Assignment:
What lines of the material below include the string "Override"? Copy all of them.
═══
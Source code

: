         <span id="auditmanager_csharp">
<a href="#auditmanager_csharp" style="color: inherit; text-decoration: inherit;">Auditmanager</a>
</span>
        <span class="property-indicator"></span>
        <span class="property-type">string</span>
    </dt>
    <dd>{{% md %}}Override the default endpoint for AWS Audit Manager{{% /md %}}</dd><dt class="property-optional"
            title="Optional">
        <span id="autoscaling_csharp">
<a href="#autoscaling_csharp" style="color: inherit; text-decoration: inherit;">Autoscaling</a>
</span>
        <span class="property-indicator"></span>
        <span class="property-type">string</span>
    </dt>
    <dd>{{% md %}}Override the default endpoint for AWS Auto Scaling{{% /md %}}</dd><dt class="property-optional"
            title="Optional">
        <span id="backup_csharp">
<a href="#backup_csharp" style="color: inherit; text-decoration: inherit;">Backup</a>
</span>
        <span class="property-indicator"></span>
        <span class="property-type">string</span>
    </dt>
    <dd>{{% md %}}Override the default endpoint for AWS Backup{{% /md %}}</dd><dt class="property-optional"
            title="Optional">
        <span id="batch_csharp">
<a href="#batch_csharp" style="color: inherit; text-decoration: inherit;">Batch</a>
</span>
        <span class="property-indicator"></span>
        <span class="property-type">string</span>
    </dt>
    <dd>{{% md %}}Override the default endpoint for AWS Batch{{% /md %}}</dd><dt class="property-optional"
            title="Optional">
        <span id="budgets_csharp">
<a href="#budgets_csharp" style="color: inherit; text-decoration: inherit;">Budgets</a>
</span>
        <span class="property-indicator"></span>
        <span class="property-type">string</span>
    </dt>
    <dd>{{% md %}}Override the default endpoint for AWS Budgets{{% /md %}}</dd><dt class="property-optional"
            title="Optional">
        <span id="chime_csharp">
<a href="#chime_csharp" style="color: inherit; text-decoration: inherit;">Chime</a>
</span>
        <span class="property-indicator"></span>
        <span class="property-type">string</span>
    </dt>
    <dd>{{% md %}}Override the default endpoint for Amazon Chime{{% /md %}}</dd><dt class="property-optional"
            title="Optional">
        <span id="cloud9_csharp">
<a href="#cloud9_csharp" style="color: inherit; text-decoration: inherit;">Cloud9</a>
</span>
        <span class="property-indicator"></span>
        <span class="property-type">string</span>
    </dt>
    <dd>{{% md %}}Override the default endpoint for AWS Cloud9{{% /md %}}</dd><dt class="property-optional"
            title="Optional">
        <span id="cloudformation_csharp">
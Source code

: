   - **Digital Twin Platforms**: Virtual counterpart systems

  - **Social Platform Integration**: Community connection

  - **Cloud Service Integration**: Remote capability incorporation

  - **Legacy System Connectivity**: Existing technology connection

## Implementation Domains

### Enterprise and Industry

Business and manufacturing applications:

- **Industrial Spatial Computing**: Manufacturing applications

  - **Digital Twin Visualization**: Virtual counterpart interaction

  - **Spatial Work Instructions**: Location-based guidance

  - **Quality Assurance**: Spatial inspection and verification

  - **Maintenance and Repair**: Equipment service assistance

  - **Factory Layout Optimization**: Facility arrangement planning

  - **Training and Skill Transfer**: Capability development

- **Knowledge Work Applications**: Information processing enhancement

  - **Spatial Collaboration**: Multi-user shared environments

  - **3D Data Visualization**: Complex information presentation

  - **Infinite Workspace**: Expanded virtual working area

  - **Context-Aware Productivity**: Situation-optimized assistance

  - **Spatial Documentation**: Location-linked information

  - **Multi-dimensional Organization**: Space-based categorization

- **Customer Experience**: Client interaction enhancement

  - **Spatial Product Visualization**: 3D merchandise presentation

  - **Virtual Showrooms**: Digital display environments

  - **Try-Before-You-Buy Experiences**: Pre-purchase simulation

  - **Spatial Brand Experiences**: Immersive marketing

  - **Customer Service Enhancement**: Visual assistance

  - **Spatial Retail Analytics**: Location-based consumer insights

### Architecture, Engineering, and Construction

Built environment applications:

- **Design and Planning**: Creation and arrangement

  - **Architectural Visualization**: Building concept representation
═══
Task output:
    <dd>{{% md %}}Override the default endpoint for AWS Audit Manager{{% /md %}}</dd><dt class="property-optional"
    <dd>{{% md %}}Override the default endpoint for AWS Auto Scaling{{% /md %}}</dd><dt class="property-optional"
    <dd>{{% md %}}Override the default endpoint for AWS Backup{{% /md %}}</dd><dt class="property-optional"
    <dd>{{% md %}}Override the default endpoint for AWS Batch{{% /md %}}</dd><dt class="property-optional"
    <dd>{{% md %}}Override the default endpoint for AWS Budgets{{% /md %}}</dd><dt class="property-optional"
    <dd>{{% md %}}Override the default endpoint for Amazon Chime{{% /md %}}</dd><dt class="property-optional"
    <dd>{{% md %}}Override the default endpoint for AWS Cloud9{{% /md %}}</dd><dt class="property-optional"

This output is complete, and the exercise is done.